Excess doesn’t teach gratitude. It teaches greed. Having noticed this, we informed our kids we would be limiting the number of gifts they got each year so they would know to change their expectations.

So if you’ve had Amazon shipments coming every other day in the months of November and December, here are some other ideas.

There are various ways to approach limiting gifts. Here are some ideas:

  • 3 gifts per kid
  • 4 gifts per kid
  • Experience-based gifts
  • No gifts at all
  • Giving to others

3 gifts per child

The 3 gifts per child approach is a take on the gifts Jesus was given. Not that you would be giving them gold, frankincense and myrrh though unless you really love essential oils, in which case you might be ;).

4 gifts per child

The 4 gifts per child approach is one of our favorites. Each kiddo gets 1 thing they want, 1 thing they need, 1 thing to wear, and 1 thing to read.

In all honesty, we usually give more than 1 book as we really love reading. I set up the gift page in the Simplifying the Holidays Planner in this 4 gifts format. You can sign up for it on the form below:

Experience gifts

Another option is experience based gifts so the focus is on spending quality time rather than accumulating more stuff.

No gifts

No gifts at all is an actual option and no, it isn’t abusive. I’m not sure where we have gotten the idea that children must be showered with mountains of presents to properly experience the holidays or feel loved. Some families may opt to do an experience together in lieu of gifts.

Giving to others

Other families place a high value on giving at the holidays. They may choose to focus their attention on giving to others in the family or people in the community who are in need.

Choose the approach that works best for you

You get to choose what method of gift-giving works best for your family and reflects your values. Trying to get extended family members on board may be a challenge in some cases.

Having honest conversations and open respectful dialogue can help them understand your goals and priorities.

Our family had some of these conversations years ago and decided to cut way back on our gift giving. The adults participate in a gift exchange so each person brings one gift and takes one home. We don’t all buy lots of gifts for all of the kids either.

The parents tend to buy each of their children a few select gifts and grandparents on one side buy them matching jammies and on the other side a few educational toys that they run past us before buying.

We do our best to respect each other’s choices and boundaries.

Plan ahead

Another aspect of simplifying the holidays involves planning ahead. Decide on your gift buying approach in advance and then shop early to alleviate last-minute stress shopping.

Likewise, planning out holiday meals weeks in advance helps too.

In order to make the holiday itself as enjoyable as possible, plan out tasks a few days beforehand. That includes what need to be purchased when and foods that can be prepared ahead of time.

Some advanced planning and work can go a long way in allowing you to relax and enjoy the actual holiday.

Adjusting expectations as you’re simplifying the holidays

Challenge your thoughts, assumptions, feelings, and expectations. We accept things because they are the way they have always been.
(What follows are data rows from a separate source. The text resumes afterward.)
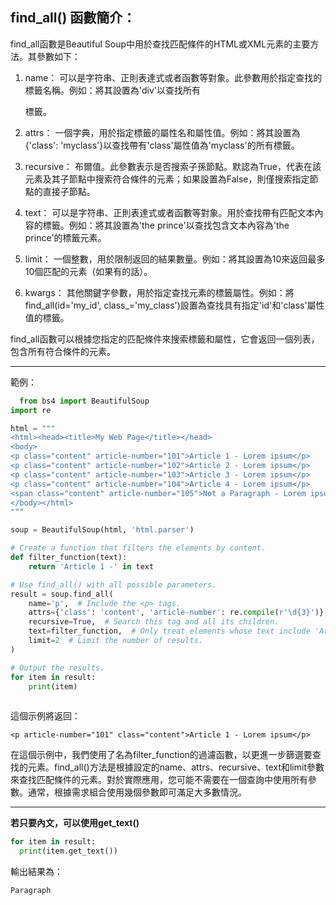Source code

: ## find_all() 函數簡介：

find_all函數是Beautiful Soup中用於查找匹配條件的HTML或XML元素的主要方法。其參數如下：

1. name： 可以是字符串、正則表達式或者函數等對象。此參數用於指定查找的標籤名稱。例如：將其設置為'div'以查找所有<div>標籤。

2. attrs： 一個字典，用於指定標籤的屬性名和屬性值。例如：將其設置為{'class': 'myclass'}以查找帶有'class'屬性值為'myclass'的所有標籤。

3. recursive： 布爾值。此參數表示是否搜索子孫節點。默認為True，代表在該元素及其子節點中搜索符合條件的元素；如果設置為False，則僅搜索指定節點的直接子節點。

4. text： 可以是字符串、正則表達式或者函數等對象。用於查找帶有匹配文本內容的標籤。例如：將其設置為'the prince'以查找包含文本內容為'the prince'的標籤元素。

5. limit： 一個整數，用於限制返回的結果數量。例如：將其設置為10來返回最多10個匹配的元素（如果有的話）。

6. kwargs： 其他關鍵字參數，用於指定查找元素的標籤屬性。例如：將find_all(id='my_id', class_='my_class')設置為查找具有指定'id'和'class'屬性值的標籤。

find_all函數可以根據您指定的匹配條件來搜索標籤和屬性，它會返回一個列表，包含所有符合條件的元素。
 
---

範例：

```python
  from bs4 import BeautifulSoup
import re

html = """
<html><head><title>My Web Page</title></head>
<body>
<p class="content" article-number="101">Article 1 - Lorem ipsum</p>
<p class="content" article-number="102">Article 2 - Lorem ipsum</p>
<p class="content" article-number="103">Article 3 - Lorem ipsum</p>
<p class="content" article-number="104">Article 4 - Lorem ipsum</p>
<span class="content" article-number="105">Not a Paragraph - Lorem ipsum</span>
</body></html>
"""

soup = BeautifulSoup(html, 'html.parser')

# Create a function that filters the elements by content.
def filter_function(text):
    return 'Article 1 -' in text

# Use find_all() with all possible parameters.
result = soup.find_all(
    name='p',  # Include the <p> tags.
    attrs={'class': 'content', 'article-number': re.compile(r'\d{3}')},  # Require the class "content" and a 3-digit article-number attribute.
    recursive=True,  # Search this tag and all its children.
    text=filter_function,  # Only treat elements whose text include 'Article 1 -'.
    limit=2  # Limit the number of results.
)

# Output the results.
for item in result:
    print(item)
  
```
  
這個示例將返回：

 ```htmnl
<p article-number="101" class="content">Article 1 - Lorem ipsum</p>
 ```
  
在這個示例中，我們使用了名為filter_function的過濾函數，以更進一步篩選要查找的元素。find_all()方法是根據設定的name、attrs、recursive、text和limit參數來查找匹配條件的元素。對於實際應用，您可能不需要在一個查詢中使用所有參數。通常，根據需求組合使用幾個參數即可滿足大多數情況。
  
---
**若只要內文，可以使用get_text()**
 
  ```python
  for item in result:
    print(item.get_text())
  ```
  
 輸出結果為：
  
  ```html
  Paragraph
  ```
That doesn’t mean they have to stay that way though.

We have the freedom to make different choices and to take back a peaceful holiday season. It’s no fun to end up exhausted, disappointed, and in debt from chasing all of the expectations.

The good news is once new expectations have been set, it gets much easier going forward.

Things will change from year to year as circumstances change and that’s ok too. Flexibility is part of simplicity. It allows for the breathing room and freedom to do what’s needed.

Be intentional with every decision about traditions, events, and gifts. End your year feeling good about how you spent your time and money. Wouldn’t it be amazing to feel rested and energized ready to take on the new year?

Simplifying the holidays may not be easy initially. Particularly if you are entrenched in holiday traditions and have family members who do not at all share your vision.

However, focusing on your priorities and making decisions in alignment with them will allow for a much less stressful and more joy-filled holiday season.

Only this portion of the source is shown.